House prices more than doubled in real terms over the past 20 years. The strains are most acute in our major cities. Since 2012, house prices have risen 50 per cent in Melbourne, and 70 per cent in Sydney. Lower-income households are spending more of their income on housing, and many are struggling to pay the rent.
Our cities are not delivering the best mix of housing location and density, given what people want. It’s getting harder for people to find housing close to the job that suits them best. Major cities are increasingly geographically divided, so that young people with less income and education are concentrated on the fringes.
Governments have preferred the easy choices that merely appear to address the problem. The politics of housing reform are fraught because most voters own a home or an investment property, and mistrust any change that might dent the price of their assets. At a local level, the politics of planning are poisonous: most people don’t like new developments in their neighbourhoods.
Without change, the great Australian dream risks turning into a nightmare. Grattan Institute’s new report, Housing affordability: re-imagining the Australian dream, shows what needs to be done. Governments must act to build more housing and reform policies that artificially inflate housing demand.
State governments should fix planning rules to allow more homes to be built in inner and middle-ring suburbs of our largest cities. Building an extra 50,000 homes a year for a decade could leave Australian house prices 5-to-20 per cent lower than what they would have been otherwise.
More small-scale urban infill projects should be allowed without council planning approval. State governments should also allow denser development ‘as of right’ along key transport corridors. They should swap stamp duties for general property taxes. And state land taxes on investment property should be calculated without reference to total land-holdings, to encourage more institutional investors likely to provide longer-term tenancies.
The Commonwealth Government can improve housing affordability somewhat – and immediately – by reducing demand. It should reduce the capital gains tax discount to 25 per cent; abolish negative gearing; and include owner-occupied housing in the Age Pension assets test. And unless the states are prepared to reform their planning systems, the Commonwealth should consider tapping the brakes on Australia’s migrant intake.
In the past few years there’s been some progress. Sydney in particular has started to add materially more medium and high-density housing along its major transport corridors.
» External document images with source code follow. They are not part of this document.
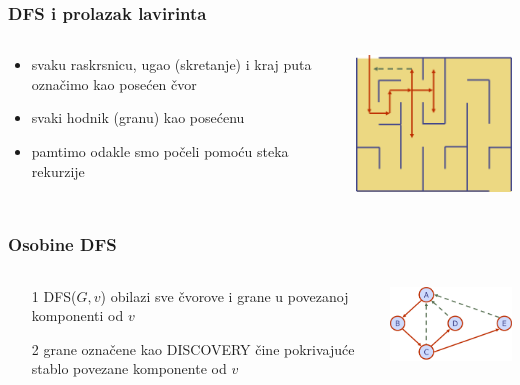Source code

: \documentclass[compress]{beamer}
\begin{document}
\begin{frame}[fragile]
  \frametitle{DFS i prolazak lavirinta}
  \begin{columns}
    \begin{column}[t]{6cm}
      \begin{itemize}
        \item svaku raskrsnicu, ugao (skretanje) i kraj puta označimo
          kao posećen čvor
        \item svaki hodnik (granu) kao posećenu
        \item pamtimo odakle smo počeli pomoću steka rekurzije
      \end{itemize}
    \end{column}
    \begin{column}[t]{6cm}
      \begin{center}
        \includegraphics[width=6cm]{asp-14-pic20.png}
      \end{center}
    \end{column}
  \end{columns}
\end{frame}

\begin{frame}[fragile]
  \frametitle{Osobine DFS}
  \begin{columns}
    \begin{column}[t]{6cm}
      \begin{itemize}
        \item[1] DFS($G,v$) obilazi sve čvorove i grane u povezanoj 
          komponenti od $v$
        \item[2] grane označene kao {\scriptsize DISCOVERY} čine 
          pokrivajuće stablo povezane komponente od $v$
      \end{itemize}
    \end{column}
    \begin{column}[t]{6cm}
      \begin{center}
        \includegraphics[width=5cm]{asp-14-pic21.png}
      \end{center}
    \end{column}
  \end{columns}
\end{frame}
\end{document}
Today’s record level of housing construction is what is needed to meet record levels of population growth driven by rapid migration. It’s not enough to unwind the accumulated backlog of a decade of policy inaction, but at least it’s in the right direction.
If governments really want to make a difference, they need to stop offering false hope through policies, such as first home-owners’ grants, that are well-known to be ineffective. Governments have no chance of bringing the community with them when they keep telling voters the easy policies will do the job. Instead they need to explain the hard choices, to prepare the ground for the tough decisions that need to be made.
Either people accept greater density in their suburb, or their children will not be able to buy a home, and seniors will not be able to downsize in the suburb where they live. Economic growth will be constrained. And Australia will become a less equal society – both economically and socially.